(Plain-text document sources)
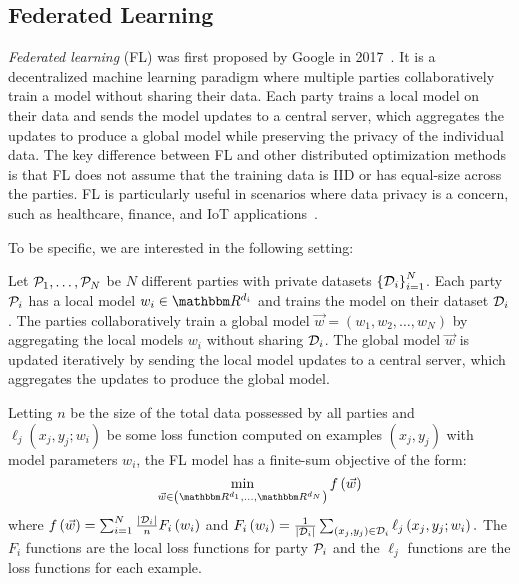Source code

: \subsection{Federated Learning}
\emph{Federated learning} (FL) was first proposed by Google in 2017~\cite{mcmahan2017communication}.
It is a decentralized machine learning paradigm where multiple parties collaboratively train a model without sharing their data.
Each party trains a local model on their data and sends the model updates to a central server, which aggregates the updates to produce a global model while preserving the privacy of the individual data.
The key difference between FL and other distributed optimization methods is that FL does not assume that the training data is IID or has equal-size across the parties. 
FL is particularly useful in scenarios where data privacy is a concern, such as healthcare, finance, and IoT applications~\cite{sheller2020federated, li2020review, yuan2020federated, xu2021federated, nevrataki2023survey, bhatti2024enhancing}.

To be specific, we are interested in the following setting:
\begin{definition}
		Let $\mathcal{P}_1, \ldots, \mathcal{P}_N$ be $N$ different parties with private datasets $\left\{\mathcal{D}_i\right\}_{i = 1}^N$.
		Each party $\mathcal{P}_i$ has a local model $w_i\in \R^{d_i}$ and trains the model on their dataset $\mathcal{D}_i$.
		The parties collaboratively train a global model $\vec{w} = \left(w_1, w_2, \ldots, w_N\right)$ by aggregating the local models $w_i$ without sharing $\mathcal{D}_i$.
		The global model $\vec{w}$ is updated iteratively by sending the local model updates to a central server, which aggregates the updates to produce the global model.

		Letting $n$ be the size of the total data possessed by all parties and $\ell_j\left(x_j, y_j; w_i\right)$ be some loss function computed on examples $\left(x_j, y_j\right)$ with model parameters $w_i$, the FL model has a finite-sum objective of the form:
		\[\min_{\vec{w} \in \left(\R^{d_1}, \ldots, \R^{d_N}\right)} f\left(\vec{w}\right)\]
		where $f\left(\vec{w}\right) = \sum_{i = 1}^N \frac{\left|\mathcal{D}_i\right|}{n} F_i\left(w_i\right)$ and $F_i\left(w_i\right) = \frac{1}{\left|\mathcal{D}_i\right|} \sum_{\left(x_j, y_j\right) \in \mathcal{D}_i}\ell_j\left(x_j, y_j;w_i\right).$
		The $F_i$ functions are the local loss functions for party $\mathcal{P}_i$ and the $\ell_j$ functions are the loss functions for each example.

	\end{definition}

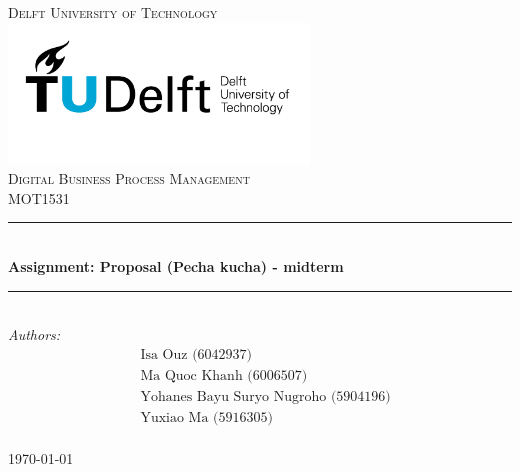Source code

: \documentclass[a4paper]{article}
\begin{document}
\begin{titlepage}

\newcommand{\HRule}{\rule{\linewidth}{0.5mm}} 							%
\center 

\textsc{\LARGE Delft University of Technology}\\[1cm]

\includegraphics[width=0.6\textwidth]{images/TU_delft_logo.jpg}\\[1cm] 	%

\textsc{\Large Digital Business Process Management}\\[0.2cm]
\textsc{\large MOT1531}\\[1cm] 										%
\HRule \\[0.8cm]
{ \huge \bfseries Assignment: Proposal (Pecha kucha) - midterm}\\[0.7cm]								%
\HRule \\[2cm]
\large
\emph{Authors:}\\

\begin{align*}
    &\text{Isa Ouz (6042937)}\\
    &\text{Ma Quoc Khanh (6006507)}\\
    &\text{Yohanes Bayu Suryo Nugroho (5904196)}\\
    &\text{Yuxiao Ma (5916305)}
\end{align*}
\\[1.5cm]													%

{\large \today}\\[5cm]
\vfill 
\end{titlepage}
\end{document}
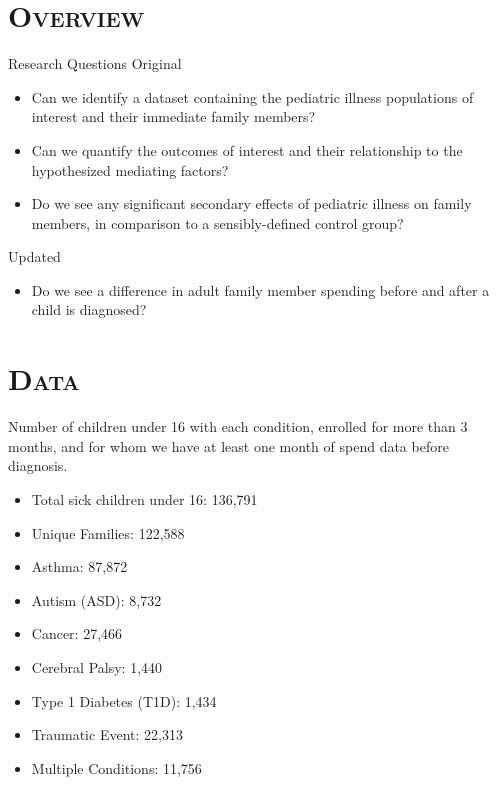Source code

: \documentclass[xcolor=x11names,compress]{beamer}
\renewcommand{\(}{\begin{columns}}
\renewcommand{\)}{\end{columns}}
\newcommand{\<}[1]{\begin{column}{#1}}
\renewcommand{\>}{\end{column}}
\begin{document}


\section{\scshape Overview}

\begin{frame}{Research Questions}
Original
\begin{itemize}
	\item Can we identify a dataset containing the pediatric illness populations of interest and their immediate family members? 
	\item Can we quantify the outcomes of interest and their relationship to the hypothesized mediating factors? 
	\item Do we see any significant secondary effects of pediatric illness on family members, in comparison to a sensibly-defined control group? 
\end{itemize}
Updated 
\begin{itemize}
	\item Do we see a difference in adult family member spending before and after a child is diagnosed?
\end{itemize}
\end{frame}

\section{\scshape Data}

\begin{frame}
Number of children under 16 with each condition, enrolled for more than 3 months, and for whom we have at least one month of spend data before diagnosis. 
\begin{itemize}
	\item Total sick children under 16: 136,791
	\item Unique Families: 122,588 
	\item Asthma:  87,872
	\item Autism (ASD): 8,732
	\item Cancer: 27,466
	\item Cerebral Palsy: 1,440
	\item Type 1 Diabetes (T1D): 1,434
	\item Traumatic Event: 22,313
	\item Multiple Conditions: 11,756
\end{itemize}	
\end{frame}
\end{document}
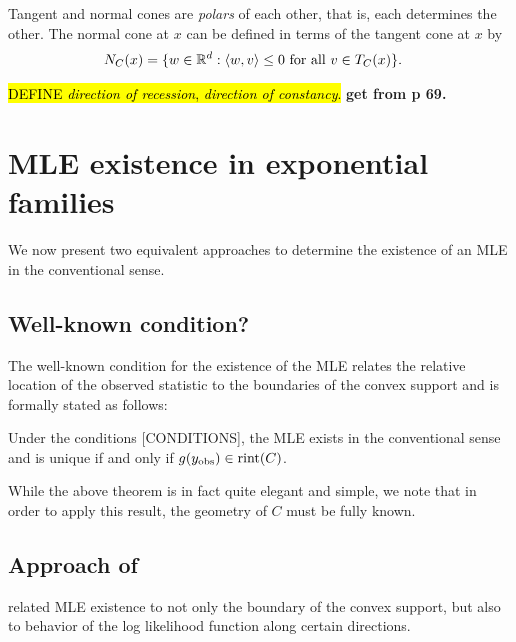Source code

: Tangent and normal cones are \emph{polars} of each other, that is, each determines the other.  
The normal cone at $x$ can be defined in terms of the tangent cone at $x$ by
\begin{align*}
	N_C(x) 	&= \{ w \in {\mathbb R}^d: \langle  w, v  \rangle \leq 0 \text{ for all } v \in T_C(x) \}.
\end{align*}

\hl{DEFINE \emph{direction of recession}, \emph{direction of constancy}.}  \textbf{get from 
\citep{Rockafellar:1970} p 69.}



\section{MLE existence in exponential families}
We now present two equivalent approaches to determine the existence of an MLE
in the conventional sense.  

\subsection{Well-known condition?}
The well-known condition for the existence of the MLE \citep{Barndorff, Brown:1986} 
relates the relative location
of the observed statistic to the boundaries of the convex support
and is formally stated as follows:
\begin{theorem} \label{Thm:MLE rint}
Under the conditions [CONDITIONS], the MLE exists in the conventional sense and is 
unique if and only if 
$g(y_{\textrm{obs}}) \in \operatorname{rint}(C)$.
\end{theorem}

While the above theorem is in fact quite elegant and simple, we note that in order to apply this result, the geometry of $C$ must be fully known.

\subsection{Approach of \citet{Geyer:gdor}}
\citet{Geyer:1990,Geyer:gdor} related MLE existence to
 not only the boundary of the convex support, but also to behavior of the log likelihood function along certain directions.

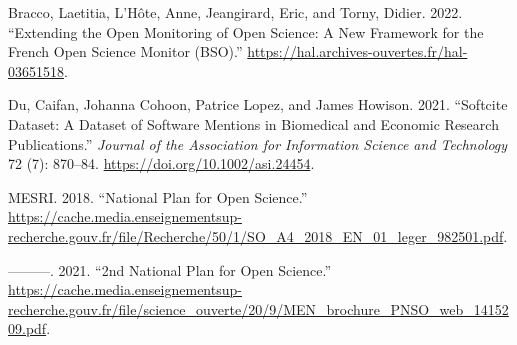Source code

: \documentclass[
]{article}
\newlength{\cslhangindent}
\newenvironment{cslreferences}%
  {\setlength{\parindent}{0pt}%
  \everypar{\setlength{\hangindent}{\cslhangindent}}\ignorespaces}%
  {\par}
\begin{document}
\hypertarget{refs}{}
\begin{cslreferences}
\leavevmode\hypertarget{ref-bracco_extending_2022}{}%
Bracco, Laetitia, L'Hôte, Anne, Jeangirard, Eric, and Torny, Didier.
2022. ``Extending the Open Monitoring of Open Science: A New Framework
for the French Open Science Monitor (BSO).''
\url{https://hal.archives-ouvertes.fr/hal-03651518}.

\leavevmode\hypertarget{ref-du_softcite_2021}{}%
Du, Caifan, Johanna Cohoon, Patrice Lopez, and James Howison. 2021.
``Softcite Dataset: A Dataset of Software Mentions in Biomedical and
Economic Research Publications.'' \emph{Journal of the Association for
Information Science and Technology} 72 (7): 870--84.
\url{https://doi.org/10.1002/asi.24454}.

\leavevmode\hypertarget{ref-mesri_national_2018}{}%
MESRI. 2018. ``National Plan for Open Science.''
\url{https://cache.media.enseignementsup-recherche.gouv.fr/file/Recherche/50/1/SO_A4_2018_EN_01_leger_982501.pdf}.

\leavevmode\hypertarget{ref-mesri_2nd_2021}{}%
---------. 2021. ``2nd National Plan for Open Science.''
\url{https://cache.media.enseignementsup-recherche.gouv.fr/file/science_ouverte/20/9/MEN_brochure_PNSO_web_1415209.pdf}.
\end{cslreferences}
\end{document}
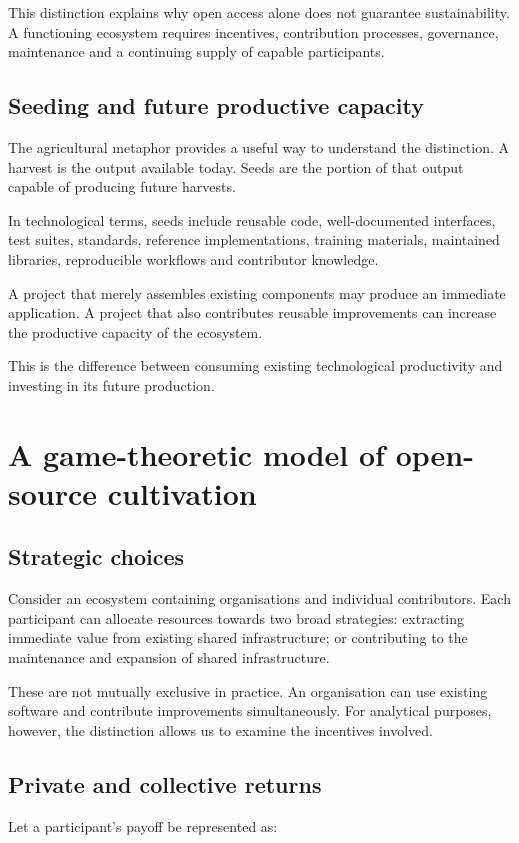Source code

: \documentclass[11pt,a4paper]{article}
\begin{document}
This distinction explains why open access alone does not guarantee sustainability. A functioning ecosystem requires incentives, contribution processes, governance, maintenance and a continuing supply of capable participants.

\subsection{Seeding and future productive capacity}
The agricultural metaphor provides a useful way to understand the distinction. A harvest is the output available today. Seeds are the portion of that output capable of producing future harvests.

In technological terms, seeds include reusable code, well-documented interfaces, test suites, standards, reference implementations, training materials, maintained libraries, reproducible workflows and contributor knowledge.

A project that merely assembles existing components may produce an immediate application. A project that also contributes reusable improvements can increase the productive capacity of the ecosystem.

This is the difference between consuming existing technological productivity and investing in its future production.

\section{A game-theoretic model of open-source cultivation}
\subsection{Strategic choices}
Consider an ecosystem containing organisations and individual contributors. Each participant can allocate resources towards two broad strategies: extracting immediate value from existing shared infrastructure; or contributing to the maintenance and expansion of shared infrastructure.

These are not mutually exclusive in practice. An organisation can use existing software and contribute improvements simultaneously. For analytical purposes, however, the distinction allows us to examine the incentives involved.

\subsection{Private and collective returns}
Let a participant's payoff be represented as:
\end{document}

[Task prompt] Using the entries above, transcribe every line from the line containing "immediate family members?" through the line containing "of the observed". Do not copy pictures.

[Solved exercise]
	\item Can we identify a dataset containing the pediatric illness populations of interest and their immediate family members? 
	\item Can we quantify the outcomes of interest and their relationship to the hypothesized mediating factors? 
	\item Do we see any significant secondary effects of pediatric illness on family members, in comparison to a sensibly-defined control group? 
\end{itemize}
Updated 
\begin{itemize}
	\item Do we see a difference in adult family member spending before and after a child is diagnosed?
\end{itemize}
\end{frame}

\section{\scshape Data}

\begin{frame}
Number of children under 16 with each condition, enrolled for more than 3 months, and for whom we have at least one month of spend data before diagnosis. 
\begin{itemize}
	\item Total sick children under 16: 136,791
	\item Unique Families: 122,588 
	\item Asthma:  87,872
	\item Autism (ASD): 8,732
	\item Cancer: 27,466
	\item Cerebral Palsy: 1,440
	\item Type 1 Diabetes (T1D): 1,434
	\item Traumatic Event: 22,313
	\item Multiple Conditions: 11,756
\end{itemize}	
\end{frame}
\end{document}
Source code

: Tangent and normal cones are \emph{polars} of each other, that is, each determines the other.  
The normal cone at $x$ can be defined in terms of the tangent cone at $x$ by
\begin{align*}
	N_C(x) 	&= \{ w \in {\mathbb R}^d: \langle  w, v  \rangle \leq 0 \text{ for all } v \in T_C(x) \}.
\end{align*}

\hl{DEFINE \emph{direction of recession}, \emph{direction of constancy}.}  \textbf{get from 
\citep{Rockafellar:1970} p 69.}



\section{MLE existence in exponential families}
We now present two equivalent approaches to determine the existence of an MLE
in the conventional sense.  

\subsection{Well-known condition?}
The well-known condition for the existence of the MLE \citep{Barndorff, Brown:1986} 
relates the relative location
of the observed statistic to the boundaries of the convex support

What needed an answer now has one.